• Work instructions
Your answer should be each line of the entries that contains the word "ldapsearch", copied in full.

[[ Dataset records, beginning ]]

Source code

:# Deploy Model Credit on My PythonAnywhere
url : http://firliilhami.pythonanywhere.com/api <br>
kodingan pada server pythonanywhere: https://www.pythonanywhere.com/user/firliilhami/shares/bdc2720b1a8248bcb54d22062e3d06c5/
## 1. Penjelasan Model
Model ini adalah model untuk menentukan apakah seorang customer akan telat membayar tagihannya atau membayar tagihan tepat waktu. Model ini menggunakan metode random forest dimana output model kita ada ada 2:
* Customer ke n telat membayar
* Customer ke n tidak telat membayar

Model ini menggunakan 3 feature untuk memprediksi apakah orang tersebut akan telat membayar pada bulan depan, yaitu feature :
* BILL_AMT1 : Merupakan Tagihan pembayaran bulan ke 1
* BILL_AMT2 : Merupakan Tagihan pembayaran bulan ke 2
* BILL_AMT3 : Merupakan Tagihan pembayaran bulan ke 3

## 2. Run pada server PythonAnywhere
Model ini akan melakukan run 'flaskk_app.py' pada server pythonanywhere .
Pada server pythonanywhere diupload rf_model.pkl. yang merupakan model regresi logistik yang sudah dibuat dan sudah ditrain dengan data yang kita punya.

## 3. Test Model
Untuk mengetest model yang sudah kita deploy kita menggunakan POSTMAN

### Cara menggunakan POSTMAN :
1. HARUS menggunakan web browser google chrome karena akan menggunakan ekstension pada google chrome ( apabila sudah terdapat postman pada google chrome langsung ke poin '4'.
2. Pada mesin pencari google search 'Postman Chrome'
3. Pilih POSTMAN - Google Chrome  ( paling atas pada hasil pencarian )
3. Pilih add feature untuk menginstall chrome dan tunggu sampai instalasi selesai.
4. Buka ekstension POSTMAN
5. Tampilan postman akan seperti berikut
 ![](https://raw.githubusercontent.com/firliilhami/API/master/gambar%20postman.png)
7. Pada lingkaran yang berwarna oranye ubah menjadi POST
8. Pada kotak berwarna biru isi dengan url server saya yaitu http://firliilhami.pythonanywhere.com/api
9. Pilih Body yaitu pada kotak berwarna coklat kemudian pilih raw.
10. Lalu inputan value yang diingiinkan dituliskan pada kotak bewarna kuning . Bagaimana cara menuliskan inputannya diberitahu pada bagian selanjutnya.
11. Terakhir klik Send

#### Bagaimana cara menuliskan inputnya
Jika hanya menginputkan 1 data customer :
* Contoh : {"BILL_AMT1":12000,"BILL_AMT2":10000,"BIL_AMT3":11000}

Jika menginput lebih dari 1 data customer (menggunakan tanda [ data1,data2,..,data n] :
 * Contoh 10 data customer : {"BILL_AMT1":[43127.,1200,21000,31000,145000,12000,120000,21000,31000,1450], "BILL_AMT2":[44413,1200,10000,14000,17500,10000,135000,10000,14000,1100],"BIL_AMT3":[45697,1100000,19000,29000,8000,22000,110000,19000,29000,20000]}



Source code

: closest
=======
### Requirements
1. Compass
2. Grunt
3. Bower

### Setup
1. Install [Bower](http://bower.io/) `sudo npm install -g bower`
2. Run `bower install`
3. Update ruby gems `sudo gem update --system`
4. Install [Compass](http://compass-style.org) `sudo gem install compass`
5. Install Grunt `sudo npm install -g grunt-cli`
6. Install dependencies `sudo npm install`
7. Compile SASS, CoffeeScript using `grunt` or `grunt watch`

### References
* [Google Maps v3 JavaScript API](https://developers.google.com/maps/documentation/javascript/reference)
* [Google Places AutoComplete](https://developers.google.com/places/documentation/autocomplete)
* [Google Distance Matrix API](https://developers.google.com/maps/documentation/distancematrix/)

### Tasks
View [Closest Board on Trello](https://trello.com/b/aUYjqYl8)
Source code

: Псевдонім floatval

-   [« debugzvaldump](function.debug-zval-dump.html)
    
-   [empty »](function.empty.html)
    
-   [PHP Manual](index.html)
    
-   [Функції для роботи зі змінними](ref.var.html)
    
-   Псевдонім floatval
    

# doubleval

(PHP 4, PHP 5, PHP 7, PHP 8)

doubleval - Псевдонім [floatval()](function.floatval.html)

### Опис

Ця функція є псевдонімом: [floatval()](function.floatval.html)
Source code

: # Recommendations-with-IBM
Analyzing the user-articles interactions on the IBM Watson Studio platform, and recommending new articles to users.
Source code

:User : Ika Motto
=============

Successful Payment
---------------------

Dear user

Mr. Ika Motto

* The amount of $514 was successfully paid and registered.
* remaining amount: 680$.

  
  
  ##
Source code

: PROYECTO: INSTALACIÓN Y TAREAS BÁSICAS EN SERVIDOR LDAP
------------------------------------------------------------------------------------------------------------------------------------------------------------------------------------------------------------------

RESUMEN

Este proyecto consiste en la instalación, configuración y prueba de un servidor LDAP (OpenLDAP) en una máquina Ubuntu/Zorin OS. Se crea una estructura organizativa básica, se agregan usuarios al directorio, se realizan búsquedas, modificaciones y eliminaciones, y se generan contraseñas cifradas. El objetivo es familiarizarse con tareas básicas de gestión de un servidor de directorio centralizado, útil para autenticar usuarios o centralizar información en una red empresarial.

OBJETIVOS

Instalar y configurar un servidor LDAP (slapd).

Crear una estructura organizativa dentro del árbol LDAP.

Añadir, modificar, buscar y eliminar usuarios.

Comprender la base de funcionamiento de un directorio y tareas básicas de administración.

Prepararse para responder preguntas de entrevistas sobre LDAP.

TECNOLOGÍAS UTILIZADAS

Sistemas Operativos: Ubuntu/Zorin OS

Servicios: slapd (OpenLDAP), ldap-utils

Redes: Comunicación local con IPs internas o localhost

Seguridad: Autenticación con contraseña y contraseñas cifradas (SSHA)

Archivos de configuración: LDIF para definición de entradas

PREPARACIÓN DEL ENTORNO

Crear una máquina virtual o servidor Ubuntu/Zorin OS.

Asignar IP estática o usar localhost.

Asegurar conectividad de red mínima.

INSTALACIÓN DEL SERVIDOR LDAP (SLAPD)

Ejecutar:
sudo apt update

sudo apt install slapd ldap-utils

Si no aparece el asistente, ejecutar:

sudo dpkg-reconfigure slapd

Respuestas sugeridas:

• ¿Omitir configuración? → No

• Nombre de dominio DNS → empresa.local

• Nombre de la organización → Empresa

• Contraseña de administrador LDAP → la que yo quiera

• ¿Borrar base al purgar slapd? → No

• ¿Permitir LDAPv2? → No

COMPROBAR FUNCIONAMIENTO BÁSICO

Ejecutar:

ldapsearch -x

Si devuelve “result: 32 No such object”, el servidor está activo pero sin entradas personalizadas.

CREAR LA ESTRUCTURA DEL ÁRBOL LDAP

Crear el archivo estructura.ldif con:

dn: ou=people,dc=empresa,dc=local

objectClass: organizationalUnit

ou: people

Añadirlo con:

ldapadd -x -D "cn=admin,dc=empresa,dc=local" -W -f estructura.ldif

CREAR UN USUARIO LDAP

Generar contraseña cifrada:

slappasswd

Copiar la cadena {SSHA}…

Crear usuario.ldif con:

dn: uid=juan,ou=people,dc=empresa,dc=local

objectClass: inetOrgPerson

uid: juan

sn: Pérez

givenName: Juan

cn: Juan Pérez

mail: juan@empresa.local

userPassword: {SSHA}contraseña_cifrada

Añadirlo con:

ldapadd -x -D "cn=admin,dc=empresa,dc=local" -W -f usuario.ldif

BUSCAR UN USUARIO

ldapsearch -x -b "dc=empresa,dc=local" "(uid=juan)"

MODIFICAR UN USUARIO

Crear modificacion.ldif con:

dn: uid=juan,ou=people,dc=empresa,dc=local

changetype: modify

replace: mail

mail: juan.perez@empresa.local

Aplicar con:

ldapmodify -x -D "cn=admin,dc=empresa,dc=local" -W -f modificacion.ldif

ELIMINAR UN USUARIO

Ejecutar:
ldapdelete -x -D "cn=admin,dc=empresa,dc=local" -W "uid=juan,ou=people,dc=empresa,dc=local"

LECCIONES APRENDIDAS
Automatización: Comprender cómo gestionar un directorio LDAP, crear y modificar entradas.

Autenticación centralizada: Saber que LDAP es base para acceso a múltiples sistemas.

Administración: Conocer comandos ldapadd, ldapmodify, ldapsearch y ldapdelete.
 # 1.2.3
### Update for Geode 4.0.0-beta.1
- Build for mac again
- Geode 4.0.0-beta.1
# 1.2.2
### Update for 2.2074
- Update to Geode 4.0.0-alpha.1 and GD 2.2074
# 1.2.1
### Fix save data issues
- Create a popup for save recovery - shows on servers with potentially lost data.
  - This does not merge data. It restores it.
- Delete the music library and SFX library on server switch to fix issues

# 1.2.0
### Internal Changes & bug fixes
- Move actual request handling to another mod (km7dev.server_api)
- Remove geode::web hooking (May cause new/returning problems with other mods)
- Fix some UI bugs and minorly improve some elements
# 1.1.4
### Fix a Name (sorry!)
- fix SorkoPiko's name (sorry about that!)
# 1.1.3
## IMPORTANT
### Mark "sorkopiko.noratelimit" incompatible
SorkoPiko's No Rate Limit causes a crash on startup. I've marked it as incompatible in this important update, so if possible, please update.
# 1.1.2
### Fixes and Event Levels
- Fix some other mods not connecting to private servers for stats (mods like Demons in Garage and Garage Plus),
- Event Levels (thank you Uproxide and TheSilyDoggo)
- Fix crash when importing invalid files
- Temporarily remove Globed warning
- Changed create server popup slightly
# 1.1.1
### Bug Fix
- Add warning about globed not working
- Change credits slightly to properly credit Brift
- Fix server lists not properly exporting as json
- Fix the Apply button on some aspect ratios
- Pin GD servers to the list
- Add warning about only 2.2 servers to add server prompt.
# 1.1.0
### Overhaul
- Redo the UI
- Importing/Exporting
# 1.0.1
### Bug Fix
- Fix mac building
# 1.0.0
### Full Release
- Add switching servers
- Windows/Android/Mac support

[[ Dataset records, end ]]

• Answer section
ldapsearch -x
ldapsearch -x -b "dc=empresa,dc=local" "(uid=juan)"
Administración: Conocer comandos ldapadd, ldapmodify, ldapsearch y ldapdelete.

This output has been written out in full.